All diets work while one is dieting.  However, once the desired weight loss is achieved the vast majority of dieters go back to their normal eating habits and lifestyle.  The result is that all diets are statistically long term failures because the fundamental issue of a lifestyle changes was never addressed.  But we never hear about the failure, only the near term success.

Improvement methods/initiatives like Lean, Six Sigma, TQM, Theory of Constraints, ISO, etc. are very much like diets.  When a company is committed to and focused on applying the flavor or diet of the month, it inevitably achieves the improvements it sought.  However, most companies shift the focus to another area, problem, or initiative once the initial gains have been achieved.  The result is that the initial improvements spring back over time.  No one ever publicizes this fact so we only hear about the initial success.  In fact, many success stories are improvements on improvement initiatives that did not take hold from years before.

The problem is that most improvement initiative and tools do not address the need for a management system platform and culture that must sustain the improvement over time.  They just assume that it is there.  In fact, most organizations do not have a management system platform that was engineered and evolved to absorb the improvements and to make them permanent.  In these cases most improvement initiatives are ultimately doomed to long term failure.

So what must we do to avoid this trap?  Like Stephen Covey said: “seek first to understand, then to be understood.”  Start by focusing on understanding your organization’s processes and their interaction.  Then standardize and stabilize these processes.  Involve people at all levels of the organization in this effort to ensure process ownership, responsibility, and consistency.  You will be surprised by how much “low hanging fruit” you will find.  Use process mapping to capture and document the resulting current state.  Then develop appropriate process measurables to measure and monitor the processes.  The result will be a management system platform and infrastructure that will allow you to much more rationally, practically, and effectively apply improvement tools and methods.

Sorry folks, there is no silver bullet.  Improvement and organizational excellence are a journey, not an event.

Kirill Liberman, President

6 Responses to “Improvement Initiatives Are Like Diets”

  1. mike h says:

    Interesting point.
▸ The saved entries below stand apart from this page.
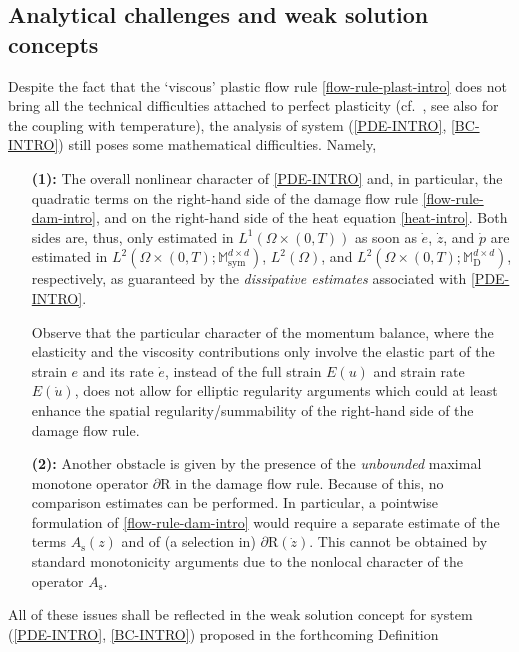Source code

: \documentclass[a4paper,10pt,reqno]{amsart}
\numberwithin{equation}{section}
\newcommand{\bbM}{\mathbb{M}}
\numberwithin{equation}{section}
\newcommand{\sig}[1]{E(#1)}
\newcommand{\mt}{\bbM}
\newcommand{\sym}{\mathrm{sym}}
\newcommand{\dev}{\mathrm{D}}
\newcommand{\didname}{\mathrm{R}}
\newcommand{\As}{A_{\mathrm{s}}}
\begin{document}
\subsection{Analytical challenges and  weak solution concepts}
\label{ss:1.2}
Despite the fact that the `viscous' plastic flow rule \eqref{flow-rule-plast-intro} does not bring all the technical difficulties attached to perfect plasticity
 (cf.\ \cite{DMDSMo06QEPL}, see also \cite{Roub-PP} for the coupling with temperature), the analysis of system (\ref{PDE-INTRO}, \ref{BC-INTRO})  still poses some mathematical difficulties.
 Namely,
 \begin{itemize}
 \item[\textbf{(1):}] The overall nonlinear character of \eqref{PDE-INTRO} and, in particular, the quadratic terms on the right-hand side of the 
 damage flow rule \eqref{flow-rule-dam-intro},  and on the right-hand side of the heat equation \eqref{heat-intro}. Both sides are, thus, only estimated in $L^1(\Omega{\times}(0,T))$ as soon as $\dot{e}$, $\dot{z}$, and $\dot{p}$ are estimated in $L^2(\Omega{\times}(0,T);\mt_\sym^{d\times d})$, $L^2(\Omega)$, and $L^2(\Omega{\times}(0,T);\mt_\dev^{d\times d})$, respectively,  as guaranteed by the \emph{dissipative estimates} associated with \eqref{PDE-INTRO}.
 \par
Observe that the particular character of the momentum balance, where the elasticity and the viscosity contributions only involve the elastic part of the strain $e$ and its rate $\dot{e}$, instead of the full strain $\sig{u}$ and strain rate $\sig{\dot u}$, does not allow for elliptic regularity arguments which could at least enhance the spatial regularity/summability of the right-hand side of the damage flow rule.
 \item[\textbf{(2):}] 
 Another obstacle is given by the presence of the \emph{unbounded} maximal monotone operator $\partial\didname$ in the damage flow rule. Because of this, no comparison estimates can be performed. In particular, a pointwise formulation of \eqref{flow-rule-dam-intro} would require a separate estimate of the terms $\As(z)$ and of  (a selection in) $\partial\didname(\dot z)$. This cannot be obtained by standard monotonicity arguments due to the nonlocal character of the operator $\As$.
 \end{itemize}
 All of these  issues shall be reflected in the weak solution concept for system  (\ref{PDE-INTRO}, \ref{BC-INTRO})  proposed in the forthcoming  Definition 
\end{document}
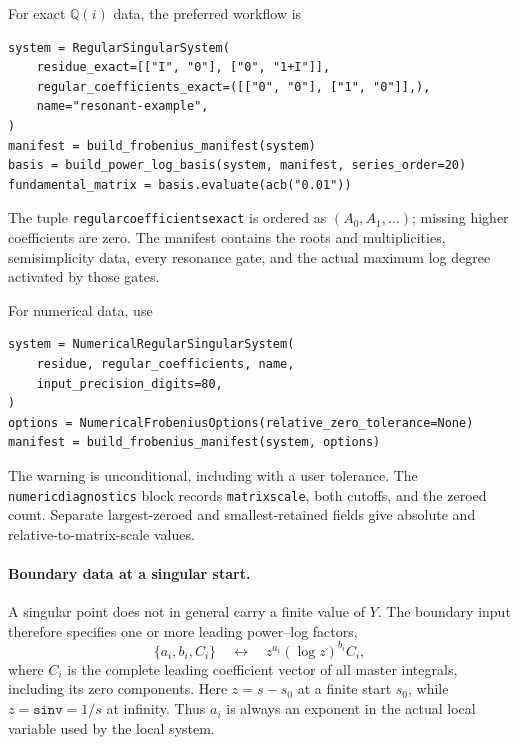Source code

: \documentclass[11pt]{article}
\renewcommand{\_}{\origunderscore\allowbreak}
\begin{document}
For exact $\mathbb Q(i)$ data, the preferred workflow is
\begin{verbatim}
system = RegularSingularSystem(
    residue_exact=[["I", "0"], ["0", "1+I"]],
    regular_coefficients_exact=([["0", "0"], ["1", "0"]],),
    name="resonant-example",
)
manifest = build_frobenius_manifest(system)
basis = build_power_log_basis(system, manifest, series_order=20)
fundamental_matrix = basis.evaluate(acb("0.01"))
\end{verbatim}
The tuple \texttt{regular\_coefficients\_exact} is ordered as
$(A_0,A_1,\ldots)$; missing higher coefficients are zero.  The manifest contains the roots
and multiplicities, semisimplicity data, every resonance gate, and the actual maximum log
degree activated by those gates.

For numerical data, use
\begin{verbatim}
system = NumericalRegularSingularSystem(
    residue, regular_coefficients, name,
    input_precision_digits=80,
)
options = NumericalFrobeniusOptions(relative_zero_tolerance=None)
manifest = build_frobenius_manifest(system, options)
\end{verbatim}
The warning is unconditional, including with a user tolerance.  The
\texttt{numeric\_diagnostics} block records \texttt{matrix\_scale}, both cutoffs, and the
zeroed count.  Separate largest-zeroed and smallest-retained fields give absolute and
relative-to-matrix-scale values.

\paragraph{Boundary data at a singular start.}
\label{sec:frobenius-boundary}

A singular point does not in general carry a finite value of $Y$.  The boundary input
therefore specifies one or more leading power--log factors,
\begin{equation}
  \bigl\{a_i,b_i,C_i\bigr\}
  \quad\longleftrightarrow\quad
  z^{a_i}(\log z)^{b_i}C_i,
  \label{eq:frobenius-boundary-record}
\end{equation}
where $C_i$ is the complete leading coefficient vector of all master integrals, including
its zero components.  Here $z=s-s_0$ at a finite start $s_0$, while $z=\texttt{sinv}=1/s$
at infinity.  Thus $a_i$ is always an exponent in the actual local variable used by the
local system.
\end{document}
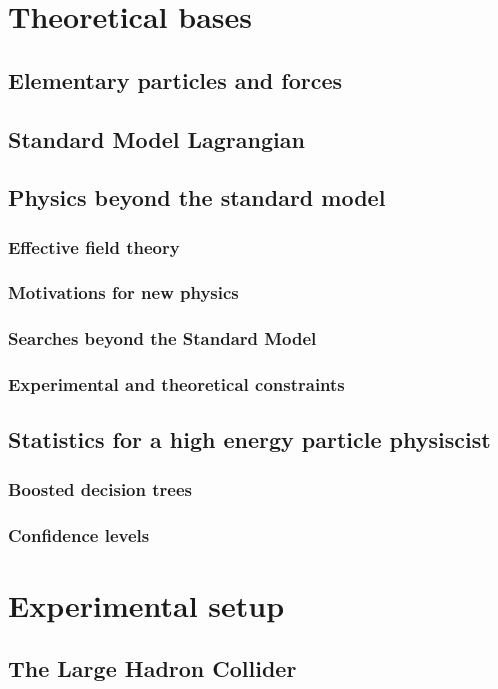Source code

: \mainmatter
\chapter[An introduction to the theory]{Theoretical bases}
\section[SM]{Elementary particles and forces}
\section[SML]{Standard Model Lagrangian}
\section[BSM]{Physics beyond the standard model}
\subsection[EFT]{Effective field theory}
\subsection[BSM]{Motivations for new physics}
\subsection[BSMsearch]{Searches beyond the Standard Model}
\subsection{Experimental and theoretical constraints}
\section[Statistics]{Statistics for a high energy particle physiscist}
\subsection[BDT]{Boosted decision trees}
\subsection[CL]{Confidence levels }

\chapter[Experiment]{Experimental setup}
\section[LHC]{The Large Hadron Collider}
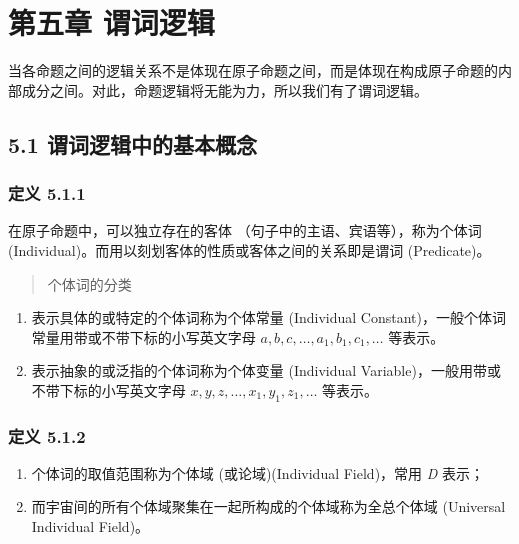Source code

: \section{第五章
谓词逻辑}\label{ux7b2cux4e94ux7ae0-ux8c13ux8bcdux903bux8f91}

当各命题之间的逻辑关系不是体现在原子命题之间，而是体现在构成原子命题的内部成分之间。对此，命题逻辑将无能为力，所以我们有了谓词逻辑。

\subsection{5.1
谓词逻辑中的基本概念}\label{ux8c13ux8bcdux903bux8f91ux4e2dux7684ux57faux672cux6982ux5ff5}

\subsubsection{定义 5.1.1}\label{ux5b9aux4e49-5.1.1}

在原子命题中，可以独立存在的客体 （句子中的主语、宾语等），称为个体词
(Individual)。而用以刻划客体的性质或客体之间的关系即是谓词 (Predicate)。

\begin{quote}
个体词的分类
\end{quote}

\begin{enumerate}
\def\labelenumi{\arabic{enumi}.}
\tightlist
\item
  表示具体的或特定的个体词称为个体常量 (Individual
  Constant)，一般个体词常量用带或不带下标的小写英文字母
  \(a, b, c,…,a_1, b_1, c_1,…\) 等表示。
\item
  表示抽象的或泛指的个体词称为个体变量 (Individual
  Variable)，一般用带或不带下标的小写英文字母
  \(x, y, z, …, x_1, y_1, z_1, …\) 等表示。
\end{enumerate}

\subsubsection{定义 5.1.2}\label{ux5b9aux4e49-5.1.2}

\begin{enumerate}
\def\labelenumi{\arabic{enumi})}
\tightlist
\item
  个体词的取值范围称为个体域 (或论域)(Individual Field)，常用 \emph{D}
  表示；
\item
  而宇宙间的所有个体域聚集在一起所构成的个体域称为全总个体域 (Universal
  Individual Field)。
\end{enumerate}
One of the problems we had was that the project manager that led our Six Sigma project moved on to another project after the she was done. Things started falling apart shorly after that and we had to bring in another person to manage the area. Things did not go back to the way they were before, but it took effort to not loose the improvements.


  2. Kirill Liberman says:

    Hi Mike,

    Thanks for visiting the Organizational Excellence Blog and for sharing your experience.

    Questions: does/did your company have a formal management system before getting into Six Sigma? It sounds like the changes developed as part of the Six Sigma improvement project were not really successfully integrated into a formal business system. The readers may be interested in knowing if you think the lack of a formal management system contributed to the problem or if some other factor played a primary role.


    Kirill Liberman

  3. mike h says:


    We did not and still don’t have a formal QMS. I have been suggesting it for a long time. We are not certified to ISO or any other standard.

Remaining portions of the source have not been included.